Stiamo camminando da qualche parte, per le strade di una città turistica piena di monumenti, in riva al mare o su un sentiero di montagna mentre si appresta l'ora del tramonto, siamo davanti alla Tour Eiffel, oppure siamo in un parco e ci sono dei bambini che giocano sulle altalene, e all'improvviso scatta una molla dentro di noi, ci fermiamo, prendiamo la macchina fotografica o il cellulare, e scattiamo una foto.

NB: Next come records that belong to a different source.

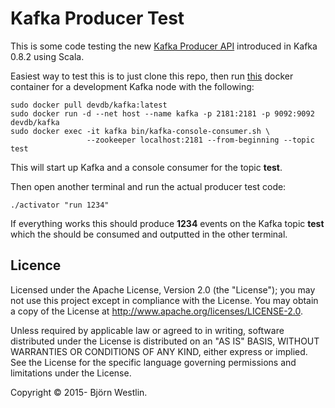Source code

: # Kafka Producer Test #

This is some code testing the new [Kafka Producer API](http://kafka.apache.org/documentation.html#producerapi)
introduced in Kafka 0.8.2 using Scala.

Easiest way to test this is to just clone this repo, then run [this](https://registry.hub.docker.com/u/devdb/kafka/)
docker container for a development Kafka node with the following:
```
sudo docker pull devdb/kafka:latest
sudo docker run -d --net host --name kafka -p 2181:2181 -p 9092:9092 devdb/kafka
sudo docker exec -it kafka bin/kafka-console-consumer.sh \
                 --zookeeper localhost:2181 --from-beginning --topic test
```
This will start up Kafka and a console consumer for the topic **test**.

Then open another terminal and run the actual producer test code:
```
./activator "run 1234"
```

If everything works this should produce **1234** events on the Kafka topic **test** which the should be
consumed and outputted in the other terminal.


## Licence ##

Licensed under the Apache License, Version 2.0 (the "License"); you may not use this project except in compliance with the License. You may obtain a copy of the License at http://www.apache.org/licenses/LICENSE-2.0.

Unless required by applicable law or agreed to in writing, software distributed under the License is distributed on an "AS IS" BASIS, WITHOUT WARRANTIES OR CONDITIONS OF ANY KIND, either express or implied. See the License for the specific language governing permissions and limitations under the License.

Copyright &copy; 2015- Björn Westlin.
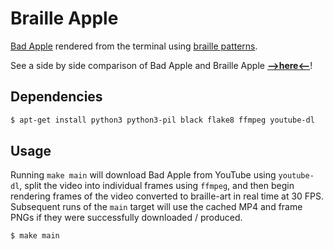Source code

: # Braille Apple

[Bad Apple](https://www.youtube.com/watch?v=FtutLA63Cp8) rendered from the
terminal using [braille patterns](https://en.wikipedia.org/wiki/Braille_Patterns).

See a side by side comparison of Bad Apple and Braille Apple
[**-->here<--**](https://vimeo.com/636580388)!

## Dependencies
```sh
$ apt-get install python3 python3-pil black flake8 ffmpeg youtube-dl
```

## Usage
Running `make main` will download Bad Apple from YouTube using `youtube-dl`,
split the video into individual frames using `ffmpeg`, and then begin rendering
frames of the video converted to braille-art in real time at 30 FPS. Subsequent
runs of the `main` target will use the cached MP4 and frame PNGs if they were
successfully downloaded / produced.

```sh
$ make main
```
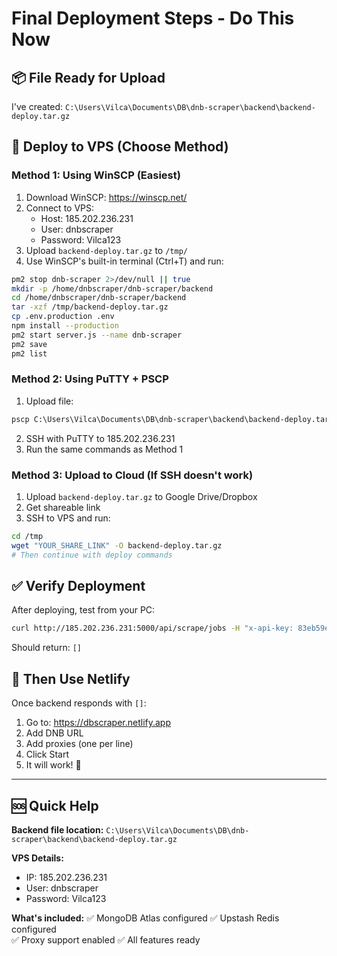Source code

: # Final Deployment Steps - Do This Now

## 📦 File Ready for Upload

I've created: `C:\Users\Vilca\Documents\DB\dnb-scraper\backend\backend-deploy.tar.gz`

## 🚀 Deploy to VPS (Choose Method)

### Method 1: Using WinSCP (Easiest)

1. Download WinSCP: https://winscp.net/
2. Connect to VPS:
   - Host: 185.202.236.231
   - User: dnbscraper
   - Password: Vilca123
3. Upload `backend-deploy.tar.gz` to `/tmp/`
4. Use WinSCP's built-in terminal (Ctrl+T) and run:

```bash
pm2 stop dnb-scraper 2>/dev/null || true
mkdir -p /home/dnbscraper/dnb-scraper/backend
cd /home/dnbscraper/dnb-scraper/backend
tar -xzf /tmp/backend-deploy.tar.gz
cp .env.production .env
npm install --production
pm2 start server.js --name dnb-scraper
pm2 save
pm2 list
```

### Method 2: Using PuTTY + PSCP

1. Upload file:
```cmd
pscp C:\Users\Vilca\Documents\DB\dnb-scraper\backend\backend-deploy.tar.gz dnbscraper@185.202.236.231:/tmp/
```

2. SSH with PuTTY to 185.202.236.231
3. Run the same commands as Method 1

### Method 3: Upload to Cloud (If SSH doesn't work)

1. Upload `backend-deploy.tar.gz` to Google Drive/Dropbox
2. Get shareable link
3. SSH to VPS and run:

```bash
cd /tmp
wget "YOUR_SHARE_LINK" -O backend-deploy.tar.gz
# Then continue with deploy commands
```

## ✅ Verify Deployment

After deploying, test from your PC:

```bash
curl http://185.202.236.231:5000/api/scrape/jobs -H "x-api-key: 83eb59e700efe317e71f754b81b921226739c6f5206cfc989705c08d12f45204"
```

Should return: `[]`

## 🎯 Then Use Netlify

Once backend responds with `[]`:

1. Go to: https://dbscraper.netlify.app
2. Add DNB URL
3. Add proxies (one per line)
4. Click Start
5. It will work! 🎉

---

## 🆘 Quick Help

**Backend file location:**
`C:\Users\Vilca\Documents\DB\dnb-scraper\backend\backend-deploy.tar.gz`

**VPS Details:**
- IP: 185.202.236.231
- User: dnbscraper
- Password: Vilca123

**What's included:**
✅ MongoDB Atlas configured
✅ Upstash Redis configured  
✅ Proxy support enabled
✅ All features ready

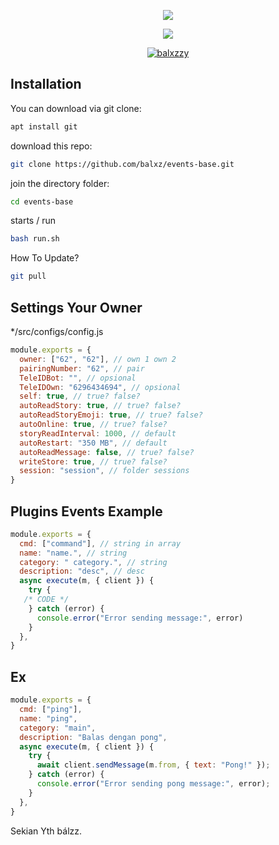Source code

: <p align="center">
<img src="https://files.catbox.moe/mbeerk.jpg">
</p>
<p align="center">
<img src="https://komarev.com/ghpvc/?username=balxz&label=Profile%20views&color=0e75b6&style=flat">
</p>
<p align="center">
<a href="#"><img title="balxzzy" src="https://img.shields.io/badge/Shiina-Ai-green?colorA=%23ff0000&colorB=C13584&style=for-the-badge"></a>
</p>


## Installation

You can download via git clone:
```bash
apt install git
```
download this repo:

```bash
git clone https://github.com/balxz/events-base.git
```
join the directory folder:

```bash
cd events-base
```
starts / run

```bash
bash run.sh
```

How To Update?
```bash
git pull
```

## Settings Your Owner
*/src/configs/config.js
```Javascript
module.exports = {
  owner: ["62", "62"], // own 1 own 2
  pairingNumber: "62", // pair
  TeleIDBot: "", // opsional 
  TeleIDOwn: "6296434694", // opsional 
  self: true, // true? false?
  autoReadStory: true, // true? false?
  autoReadStoryEmoji: true, // true? false?
  autoOnline: true, // true? false?
  storyReadInterval: 1000, // default 
  autoRestart: "350 MB", // default 
  autoReadMessage: false, // true? false?
  writeStore: true, // true? false?
  session: "session", // folder sessions
}
```

## Plugins Events Example

```Javascript
module.exports = {
  cmd: ["command"], // string in array
  name: "name.", // string
  category: " category.", // string
  description: "desc", // desc
  async execute(m, { client }) {
    try {
   /* CODE */
    } catch (error) {
      console.error("Error sending message:", error)
    }
  },
}
```
## Ex
```javascript
module.exports = {
  cmd: ["ping"],
  name: "ping",
  category: "main",
  description: "Balas dengan pong",
  async execute(m, { client }) {
    try {
      await client.sendMessage(m.from, { text: "Pong!" });
    } catch (error) {
      console.error("Error sending pong message:", error);
    }
  },
}
```

Sekian Yth bálzz.
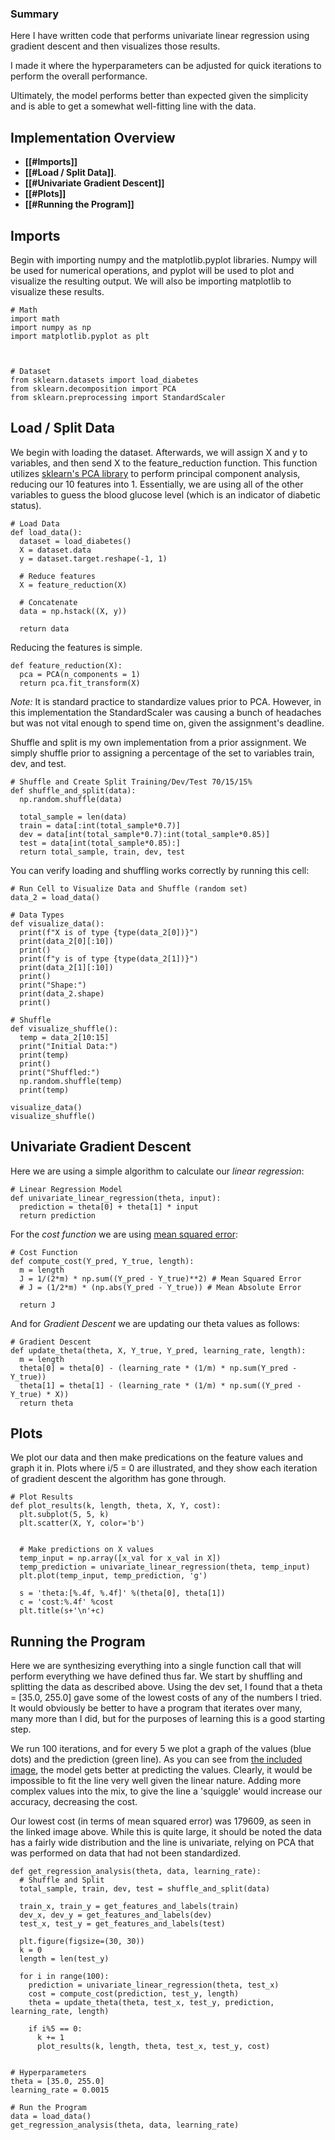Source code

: ### **Summary**
Here I have written code that performs univariate linear regression using gradient descent and then visualizes those results. 

I made it where the hyperparameters can be adjusted for quick iterations to perform the overall performance. 

Ultimately, the model performs better than expected given the simplicity and is able to get a somewhat well-fitting line with the data. 

## **Implementation Overview**
- **[[#Imports]]**
- **[[#Load / Split Data]]**.
- **[[#Univariate Gradient Descent]]**
- **[[#Plots]]**
- **[[#Running the Program]]**

## **Imports**
Begin with importing numpy and the matplotlib.pyplot libraries. Numpy will be used for numerical operations, and pyplot will be used to plot and visualize the resulting output. We will also be importing matplotlib to visualize these results. 
```
# Math
import math
import numpy as np
import matplotlib.pyplot as plt

  

# Dataset
from sklearn.datasets import load_diabetes
from sklearn.decomposition import PCA
from sklearn.preprocessing import StandardScaler
```

## **Load / Split Data**
We begin with loading the dataset. Afterwards, we will assign X and y to variables, and then send X to the feature_reduction function. This function utilizes [sklearn's PCA library](https://scikit-learn.org/stable/modules/generated/sklearn.decomposition.PCA.html) to perform principal component analysis, reducing our 10 features into 1. Essentially, we are using all of the other variables to guess the blood glucose level (which is an indicator of diabetic status). 
```
# Load Data
def load_data():
  dataset = load_diabetes()
  X = dataset.data
  y = dataset.target.reshape(-1, 1)

  # Reduce features
  X = feature_reduction(X)

  # Concatenate
  data = np.hstack((X, y))

  return data
```

Reducing the features is simple.
```
def feature_reduction(X):
  pca = PCA(n_components = 1)
  return pca.fit_transform(X)
```

*Note:* It is standard practice to standardize values prior to PCA. However, in this implementation the StandardScaler was causing a bunch of headaches but was not vital enough to spend time on, given the assignment's deadline. 

Shuffle and split is my own implementation from a prior assignment. We simply shuffle prior to assigning a percentage of the set to variables train, dev, and test. 
```
# Shuffle and Create Split Training/Dev/Test 70/15/15%
def shuffle_and_split(data):
  np.random.shuffle(data)

  total_sample = len(data)
  train = data[:int(total_sample*0.7)]
  dev = data[int(total_sample*0.7):int(total_sample*0.85)]
  test = data[int(total_sample*0.85):]
  return total_sample, train, dev, test
```

You can verify loading and shuffling works correctly by running this cell:
```
# Run Cell to Visualize Data and Shuffle (random set)
data_2 = load_data()

# Data Types
def visualize_data():
  print(f"X is of type {type(data_2[0])}")
  print(data_2[0][:10])
  print()
  print(f"y is of type {type(data_2[1])}")
  print(data_2[1][:10])
  print()
  print("Shape:")
  print(data_2.shape)
  print()

# Shuffle
def visualize_shuffle():
  temp = data_2[10:15]
  print("Initial Data:")
  print(temp)
  print()
  print("Shuffled:")
  np.random.shuffle(temp)
  print(temp)

visualize_data()
visualize_shuffle()
```

## **Univariate Gradient Descent**
Here we are using a simple algorithm to calculate our *linear regression*:
```
# Linear Regression Model
def univariate_linear_regression(theta, input):
  prediction = theta[0] + theta[1] * input
  return prediction
```

For the *cost function* we are using [mean squared error](https://en.wikipedia.org/wiki/Mean_squared_error):
```
# Cost Function
def compute_cost(Y_pred, Y_true, length):
  m = length
  J = 1/(2*m) * np.sum((Y_pred - Y_true)**2) # Mean Squared Error
  # J = (1/2*m) * (np.abs(Y_pred - Y_true)) # Mean Absolute Error

  return J
```

And for *Gradient Descent* we are updating our theta values as follows:
```
# Gradient Descent
def update_theta(theta, X, Y_true, Y_pred, learning_rate, length):
  m = length
  theta[0] = theta[0] - (learning_rate * (1/m) * np.sum(Y_pred - Y_true))
  theta[1] = theta[1] - (learning_rate * (1/m) * np.sum((Y_pred - Y_true) * X))
  return theta
```

## **Plots**
We plot our data and then make predications on the feature values and graph it in. Plots where i/5 = 0 are illustrated, and they show each iteration of gradient descent the algorithm has gone through.
```
# Plot Results
def plot_results(k, length, theta, X, Y, cost):
  plt.subplot(5, 5, k)
  plt.scatter(X, Y, color='b')

  
  # Make predictions on X values
  temp_input = np.array([x_val for x_val in X])
  temp_prediction = univariate_linear_regression(theta, temp_input)
  plt.plot(temp_input, temp_prediction, 'g')

  s = 'theta:[%.4f, %.4f]' %(theta[0], theta[1])
  c = 'cost:%.4f' %cost
  plt.title(s+'\n'+c)
```
## **Running the Program**
Here we are synthesizing everything into a single function call that will perform everything we have defined thus far. We start by shuffling and splitting the data as described above. Using the dev set, I found that a theta = [35.0, 255.0] gave some of the lowest costs of any of the numbers I tried. It would obviously be better to have a program that iterates over many, many more than I did, but for the purposes of learning this is a good starting step. 

We run 100 iterations, and for every 5 we plot a graph of the values (blue dots) and the prediction (green line). As you can see from [the included image](obsidian://open?vault=EKU_NOTES&file=RegressionDiabetesFinal), the model gets better at predicting the values. Clearly, it would be impossible to fit the line very well given the linear nature. Adding more complex values into the mix, to give the line a 'squiggle' would increase our accuracy, decreasing the cost. 

Our lowest cost (in terms of mean squared error) was 179609, as seen in the linked image above. While this is quite large, it should be noted the data has a fairly wide distribution and the line is univariate, relying on PCA that was performed on data that had not been standardized. 

```
def get_regression_analysis(theta, data, learning_rate):
  # Shuffle and Split
  total_sample, train, dev, test = shuffle_and_split(data)

  train_x, train_y = get_features_and_labels(train)
  dev_x, dev_y = get_features_and_labels(dev)
  test_x, test_y = get_features_and_labels(test)

  plt.figure(figsize=(30, 30))
  k = 0
  length = len(test_y)

  for i in range(100):
    prediction = univariate_linear_regression(theta, test_x)
    cost = compute_cost(prediction, test_y, length)
    theta = update_theta(theta, test_x, test_y, prediction, learning_rate, length)
    
    if i%5 == 0:
      k += 1
      plot_results(k, length, theta, test_x, test_y, cost)

  
# Hyperparameters
theta = [35.0, 255.0]
learning_rate = 0.0015

# Run the Program
data = load_data()
get_regression_analysis(theta, data, learning_rate)
```
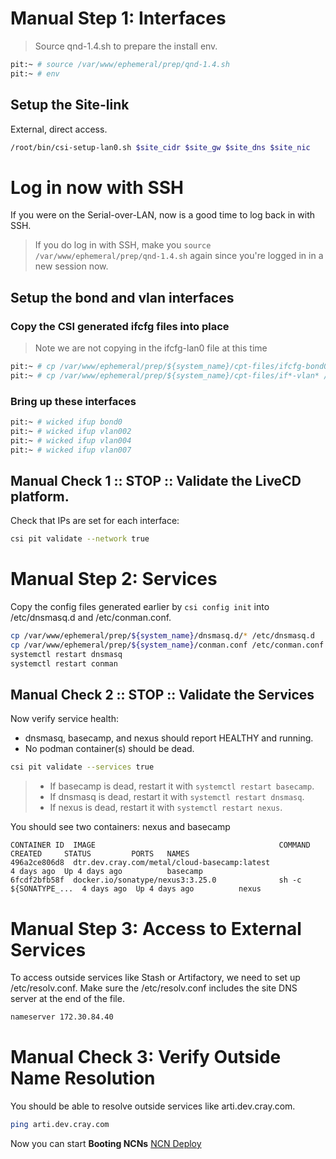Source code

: # Manual Step 1: Interfaces

> Source qnd-1.4.sh to prepare the install env.

```bash
pit:~ # source /var/www/ephemeral/prep/qnd-1.4.sh
pit:~ # env
```

## Setup the Site-link 

External, direct access.

```bash
/root/bin/csi-setup-lan0.sh $site_cidr $site_gw $site_dns $site_nic
```

# Log in now with SSH

If you were on the Serial-over-LAN, now is a good time to log back in with SSH.  

> If you do log in with SSH, make you `source /var/www/ephemeral/prep/qnd-1.4.sh` again since you're logged in in a new session now.

## Setup the bond and vlan interfaces

### Copy the CSI generated ifcfg files into place 

> Note we are not copying in the ifcfg-lan0 file at this time

```bash
pit:~ # cp /var/www/ephemeral/prep/${system_name}/cpt-files/ifcfg-bond0 /etc/sysconfig/network
pit:~ # cp /var/www/ephemeral/prep/${system_name}/cpt-files/if*-vlan* /etc/sysconfig/network
```

### Bring up these interfaces

```bash
pit:~ # wicked ifup bond0 
pit:~ # wicked ifup vlan002 
pit:~ # wicked ifup vlan004 
pit:~ # wicked ifup vlan007 
```

## Manual Check 1 :: STOP :: Validate the LiveCD platform.

Check that IPs are set for each interface:

```bash
csi pit validate --network true
```

# Manual Step 2: Services

Copy the config files generated earlier by `csi config init` into /etc/dnsmasq.d and /etc/conman.conf.
```bash
cp /var/www/ephemeral/prep/${system_name}/dnsmasq.d/* /etc/dnsmasq.d
cp /var/www/ephemeral/prep/${system_name}/conman.conf /etc/conman.conf
systemctl restart dnsmasq
systemctl restart conman
```

## Manual Check 2 :: STOP :: Validate the Services

Now verify service health:
- dnsmasq, basecamp, and nexus should report HEALTHY and running.
- No podman container(s) should be dead.

```bash
csi pit validate --services true
```

> - If basecamp is dead, restart it with `systemctl restart basecamp`.
> - If dnsmasq is dead, restart it with `systemctl restart dnsmasq`.
> - If nexus is dead, restart it with `systemctl restart nexus`.

You should see two containers: nexus and basecamp

```
CONTAINER ID  IMAGE                                         COMMAND               CREATED     STATUS         PORTS   NAMES
496a2ce806d8  dtr.dev.cray.com/metal/cloud-basecamp:latest                        4 days ago  Up 4 days ago          basecamp
6fcdf2bfb58f  docker.io/sonatype/nexus3:3.25.0              sh -c ${SONATYPE_...  4 days ago  Up 4 days ago          nexus
```

# Manual Step 3: Access to External Services

To access outside services like Stash or Artifactory, we need to set up /etc/resolv.conf.  Make sure the /etc/resolv.conf includes the site DNS server at the end of the file.

```bash
nameserver 172.30.84.40
```

# Manual Check 3: Verify Outside Name Resolution

You should be able to resolve outside services like arti.dev.cray.com.

```bash
ping arti.dev.cray.com
```

Now you can start **Booting NCNs** [NCN Deploy](005-NCN-DEPLOY.md)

Esiste una forza inspiegabile, come l'inerzia che muove in avanti gli oggetti dentro un'automobile durante una brusca frenata, un forza gravitazionale cosmica che ci spinge in maniera quasi automatica ad estrarre la fotocamera dalla borsa e scattare quello che abbiamo davanti.
Ci facciamo trascinare dall'entusiasmo che genera in noi la vista di un soggetto "interessante"!
Vogliamo immortalare quella bellissima visione che abbiamo davanti, perché è bella intrinsecamente, e perché vorremmo in futuro condividere quella bella immagine con le persone che conosciamo, amici e parenti, condividere con loro le sensazioni che abbiamo provato in quel momento.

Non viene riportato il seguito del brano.